A team of University of Minnesota scientists has laid the groundwork for designing drugs to block the novel coronavirus from attaching itself to, and infecting, human cells. The work is published in Nature.
The virus, SARS-CoV-2, is closely related to the SARS virus that caused devastation in 2002–2003. The team, led by researcher Fang Li, PhD, studied how mutations that changed the structure of a SARS-CoV-2 protein enabled it to attach more securely to human cells than its predecessor.
“In general, by learning what structural features of viral proteins are most important in establishing contact with human cells, we can design drugs that seek them out and block their activity—like jamming their radar,” said Li, a professor in the Department of Veterinary and Biomedical Sciences, College of Veterinary Medicine.
Researchers from the Department of Biochemistry, Molecular Biology, and Biophysics, College of Biological Sciences, were also involved in the study. Li has been leading work on the SARS-CoV-2 virus since January.
Targeting a Spike
During infection, a “spike” protein on the surface of a SARS-CoV-2 particle attaches itself to a human “receptor” protein on the surfaces of human cells—notably lung cells. The receptor “receives” the virus, much as a lock receives a key.

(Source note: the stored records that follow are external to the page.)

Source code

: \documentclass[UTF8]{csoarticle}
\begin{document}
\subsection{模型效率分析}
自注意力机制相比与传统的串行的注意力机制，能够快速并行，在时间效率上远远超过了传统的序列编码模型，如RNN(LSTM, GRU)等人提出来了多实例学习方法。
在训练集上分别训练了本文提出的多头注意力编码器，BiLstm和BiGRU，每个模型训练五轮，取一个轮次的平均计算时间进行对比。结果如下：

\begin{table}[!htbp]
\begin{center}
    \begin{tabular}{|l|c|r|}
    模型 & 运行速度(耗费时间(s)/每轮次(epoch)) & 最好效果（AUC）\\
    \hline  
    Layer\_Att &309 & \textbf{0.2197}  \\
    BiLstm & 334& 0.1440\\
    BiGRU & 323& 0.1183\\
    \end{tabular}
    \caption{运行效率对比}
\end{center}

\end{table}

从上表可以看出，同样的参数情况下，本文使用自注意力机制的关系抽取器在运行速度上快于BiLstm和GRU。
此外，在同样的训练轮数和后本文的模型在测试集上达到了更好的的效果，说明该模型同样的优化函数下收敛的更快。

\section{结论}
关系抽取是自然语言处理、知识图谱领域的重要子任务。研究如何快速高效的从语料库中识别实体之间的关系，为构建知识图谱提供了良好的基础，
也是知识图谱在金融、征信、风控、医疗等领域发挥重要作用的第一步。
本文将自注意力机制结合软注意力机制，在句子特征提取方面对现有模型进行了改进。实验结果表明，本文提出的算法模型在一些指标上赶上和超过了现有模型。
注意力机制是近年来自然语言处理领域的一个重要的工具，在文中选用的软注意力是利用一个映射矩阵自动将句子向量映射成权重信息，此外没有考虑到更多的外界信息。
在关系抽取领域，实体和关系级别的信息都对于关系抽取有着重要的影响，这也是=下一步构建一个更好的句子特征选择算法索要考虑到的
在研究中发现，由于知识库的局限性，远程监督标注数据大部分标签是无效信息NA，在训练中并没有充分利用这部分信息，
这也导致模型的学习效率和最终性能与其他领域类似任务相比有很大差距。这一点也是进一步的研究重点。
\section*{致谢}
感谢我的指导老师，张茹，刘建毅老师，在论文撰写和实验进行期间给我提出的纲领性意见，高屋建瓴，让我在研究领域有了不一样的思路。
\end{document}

By probing the features of the SARS-CoV-2 spike protein and the receptor with x-rays, Li and his colleagues discovered, for the first time, that just a few mutations had made a molecular “ridge” in the spike protein more compact than a similar structure in the 2002–2003 virus. This and other changes helped SARS-CoV-2 attach more strongly to the receptor, infect human cells better, and spread faster.
“Our work can guide the development of monoclonal antibodies that would act like a drug to recognize and neutralize the receptor-binding part of the spike protein,” Li said. “Or, a part of the spike protein could become the basis of a vaccine. Overall, this study can guide structure-based intervention strategies that target receptor recognition by SARS-CoV-2. This is the focus of our current work.”
The Leap to Humanity
The researchers also discovered that a bat coronavirus recognizes the same human receptor as SARS-CoV-2, but the bat virus attaches to the human receptor rather poorly. However, a few mutations in the spike protein may have enhanced the ability of the bat virus to attach to the human receptor, leading to the bat virus jumping to humans and evolving to become SARS-CoV-2. Previous work by Li and others showed that one particular mutation allowed the 2002–2003 virus to get into human population; in the current work, it appeared that a number of mutations might be needed for SARS-CoV-2 to jump from bats to humans.
Also, two coronaviruses have been isolated from pangolins—a type of scaly, anteater-like mammal—in China. The researchers analyzed the structures of their spike proteins and found that one of the pangolin viruses could recognize the human receptor well, implying that pangolins might have helped the bat virus jump to humans by acting as intermediate hosts.
University of Minnesota researchers are fighting the novel coronavirus on many fronts, including through clinical trials that study potential treatments, by constructing ventilators, and by making COVID-19 research available to the public.